Harvest Green
Exhibit Category / Catégorie de l'expo: Housing
Location/Emplacement: Vancouver, BC, Canada
Dates: 2009 - present
Designers/Concepteurs: Romses Architects
Clients: Form Shift Design Competition
More Information/Plus d'informations: N/A
Image Credits/Crédits d'images: Romses Architects
Project Description: (version française ci-dessous)
The two Harvest Green projects submitted to the Formshift competition by Romses Architects represent the application of a consistent, holistic approach to a more sustainable Vancouver, using different building blocks for varying site conditions. The projects both use modules that can be “stacked, mirrored, rotated vertically, and sited in multiple configurations and sizes to create a dynamic, and varied built-form experience.” The number of productive surfaces is maximized through the use of photovoltaic arrays on rooftops and walls as well as trellises, living walls and green roofs.
The first entry, Harvest Green 01, which won an honourable mention for a mixed-use primary site along a major arterial street with rapid transit, proposed a high-tech, mixed-use, vertical farm which offers a considerable level of food productivity in an inner-city site integrated with other green technologies.
Harvest Green 02 was the winning entry for small, secondary, residential sites in established, lower density, neighbourhoods, near public transit. This project represents a subtler and perhaps more readily achievable approach to urban densification.
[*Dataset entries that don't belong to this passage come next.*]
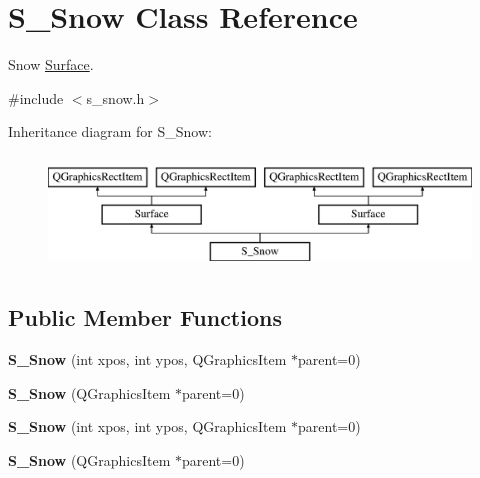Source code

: \hypertarget{class_s___snow}{}\section{S\+\_\+\+Snow Class Reference}
\label{class_s___snow}


Snow \hyperlink{class_surface}{Surface}.  




{\ttfamily \#include $<$s\+\_\+snow.\+h$>$}

Inheritance diagram for S\+\_\+\+Snow\+:\begin{figure}[H]
\begin{center}
\leavevmode
\includegraphics[height=3.000000cm]{class_s___snow}
\end{center}
\end{figure}
\subsection*{Public Member Functions}
\begin{DoxyCompactItemize}
\item 
\hypertarget{class_s___snow_a58b5eb7552b3082d105e9968acc7a9fb}{}{\bfseries S\+\_\+\+Snow} (int xpos, int ypos, Q\+Graphics\+Item $\ast$parent=0)\label{class_s___snow_a58b5eb7552b3082d105e9968acc7a9fb}

\item 
\hypertarget{class_s___snow_a19a17d0be19ecb0f85b1feff5aab697f}{}{\bfseries S\+\_\+\+Snow} (Q\+Graphics\+Item $\ast$parent=0)\label{class_s___snow_a19a17d0be19ecb0f85b1feff5aab697f}

\item 
\hypertarget{class_s___snow_a58b5eb7552b3082d105e9968acc7a9fb}{}{\bfseries S\+\_\+\+Snow} (int xpos, int ypos, Q\+Graphics\+Item $\ast$parent=0)\label{class_s___snow_a58b5eb7552b3082d105e9968acc7a9fb}

\item 
\hypertarget{class_s___snow_a19a17d0be19ecb0f85b1feff5aab697f}{}{\bfseries S\+\_\+\+Snow} (Q\+Graphics\+Item $\ast$parent=0)\label{class_s___snow_a19a17d0be19ecb0f85b1feff5aab697f}

\end{DoxyCompactItemize}


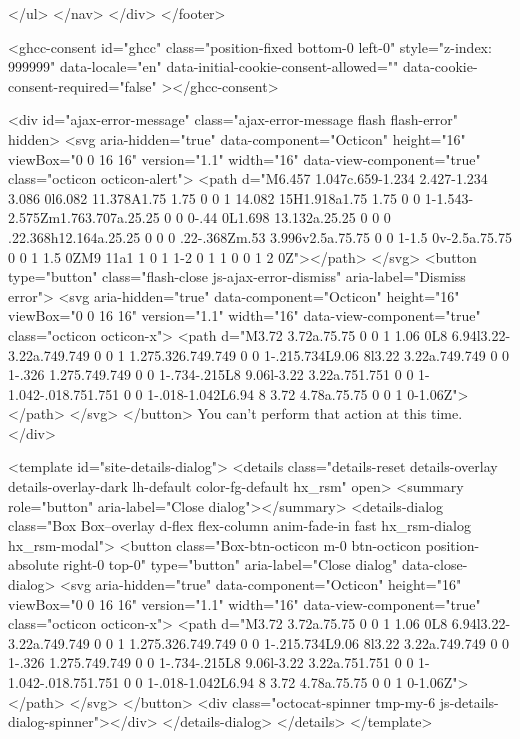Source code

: {{{{{{{      </ul>
    </nav>
  </div>
</footer>



    <ghcc-consent id="ghcc" class="position-fixed bottom-0 left-0" style="z-index: 999999"
      data-locale="en"
      data-initial-cookie-consent-allowed=""
      data-cookie-consent-required="false"
    ></ghcc-consent>




  <div id="ajax-error-message" class="ajax-error-message flash flash-error" hidden>
    <svg aria-hidden="true" data-component="Octicon" height="16" viewBox="0 0 16 16" version="1.1" width="16" data-view-component="true" class="octicon octicon-alert">
    <path d="M6.457 1.047c.659-1.234 2.427-1.234 3.086 0l6.082 11.378A1.75 1.75 0 0 1 14.082 15H1.918a1.75 1.75 0 0 1-1.543-2.575Zm1.763.707a.25.25 0 0 0-.44 0L1.698 13.132a.25.25 0 0 0 .22.368h12.164a.25.25 0 0 0 .22-.368Zm.53 3.996v2.5a.75.75 0 0 1-1.5 0v-2.5a.75.75 0 0 1 1.5 0ZM9 11a1 1 0 1 1-2 0 1 1 0 0 1 2 0Z"></path>
</svg>
    <button type="button" class="flash-close js-ajax-error-dismiss" aria-label="Dismiss error">
      <svg aria-hidden="true" data-component="Octicon" height="16" viewBox="0 0 16 16" version="1.1" width="16" data-view-component="true" class="octicon octicon-x">
    <path d="M3.72 3.72a.75.75 0 0 1 1.06 0L8 6.94l3.22-3.22a.749.749 0 0 1 1.275.326.749.749 0 0 1-.215.734L9.06 8l3.22 3.22a.749.749 0 0 1-.326 1.275.749.749 0 0 1-.734-.215L8 9.06l-3.22 3.22a.751.751 0 0 1-1.042-.018.751.751 0 0 1-.018-1.042L6.94 8 3.72 4.78a.75.75 0 0 1 0-1.06Z"></path>
</svg>
    </button>
    You can’t perform that action at this time.
  </div>

    <template id="site-details-dialog">
  <details class="details-reset details-overlay details-overlay-dark lh-default color-fg-default hx_rsm" open>
    <summary role="button" aria-label="Close dialog"></summary>
    <details-dialog class="Box Box--overlay d-flex flex-column anim-fade-in fast hx_rsm-dialog hx_rsm-modal">
      <button class="Box-btn-octicon m-0 btn-octicon position-absolute right-0 top-0" type="button" aria-label="Close dialog" data-close-dialog>
        <svg aria-hidden="true" data-component="Octicon" height="16" viewBox="0 0 16 16" version="1.1" width="16" data-view-component="true" class="octicon octicon-x">
    <path d="M3.72 3.72a.75.75 0 0 1 1.06 0L8 6.94l3.22-3.22a.749.749 0 0 1 1.275.326.749.749 0 0 1-.215.734L9.06 8l3.22 3.22a.749.749 0 0 1-.326 1.275.749.749 0 0 1-.734-.215L8 9.06l-3.22 3.22a.751.751 0 0 1-1.042-.018.751.751 0 0 1-.018-1.042L6.94 8 3.72 4.78a.75.75 0 0 1 0-1.06Z"></path>
</svg>
      </button>
      <div class="octocat-spinner tmp-my-6 js-details-dialog-spinner"></div>
    </details-dialog>
  </details>
</template>

}}}}}}}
The Architects propose that by allocating a rear portion of Vancouver’s lots for a variety of productive new uses, the backyards of the city can become far more of a resource for the city. Drawing inspiration from the traditional Chinese Hutong mixed-use developments and the newly approved Vancouver bylaws that create greater potential for laneway housing, Harvest Green 02 proposes the gradual introduction of a new web of food and local energy production overlaying existing residential neighbourhoods. The laneways become “green energy and food conduits” feeding and fuelling the city in increasingly sustainable ways while subtly increasing urban density.
Given the renewed interest in intensification of existing urban areas and the need for new sources of energy and food production, this proposal is an interesting model for further exploration and has generated interest in Vancouver and in other locations such as in China. By utilising existing infrastructure and space, taking a gentle and subtle approach, such projects could set in motion a gradual transformation of older, lower density residential neighbourhoods.